September 2018, rev. October 2018
I was mistaken about this. Six months later I learned that waiting until runtime to determine datatypes seems necessary for indirect assignment without GC.
One of the more misleading mistakes in Lip was an attempt to make it more dynamic by determining at runtime if a symbol is a macro, function, array, hash, string, or symbol. Lip represented this with the instruction IR_MFA, short for macro, function, or array.
How would delaying evaluation of source code until runtime like this be useful in a program? In one hand letting everything get expanded and evaluated at runtime is more dynamic, which is something I want more of in a language. In the other, waiting until the last minute makes it hard to plan the IR generation: it slows down the language. Can the evaluation be prepared when a program is defined without loss of power and performance?
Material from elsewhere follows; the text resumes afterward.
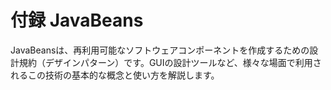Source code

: # 付録 JavaBeans

JavaBeansは、再利用可能なソフトウェアコンポーネントを作成するための設計規約（デザインパターン）です。GUIの設計ツールなど、様々な場面で利用されるこの技術の基本的な概念と使い方を解説します。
It looks like it can. Look at an array, hash, string, or symbol. While the same expression (a 1) is valid at runtime for all four of these types, the semantics are different for each one. The programmer knows if he's passing parameters to a function or passing a numeric index to get an element from an array. Similarly, it's not meaningful or very useful for (a 1 2 3) to be valid for array, hash, string, and symbol. In its simplest form it's valid only for a function or macro.
So it's ok to allow the language to know a symbol's datatype when the program is defined.
A language can be written with loose or confusing enough semantics that let everything turn into anything at runtime but it wouldn't be a language I'd want to program in. I don't want (a 1 2 3) to return three hash values or three array elements, because if it returns a list of three elements then this is not symmetric with (a 1) returning an atom. It makes me do more work when I'm writing a code rewriter, because I need to support both return types, list and atom. I don't want to have to do this extra work. But I'm ok with the programmer defining a macro or function outside the language core that does it.
If a language could be more dynamic when evaluating these six different types by delaying IR generation until runtime, it wouldn't lead to more powerful programs. The user still needs to know each symbol's type when writing the program.
I thought the main reason IR_MFA wouldn't work is that it's 34x slower in Lip. There's a simpler reason. IR_MFA seems unnecessary.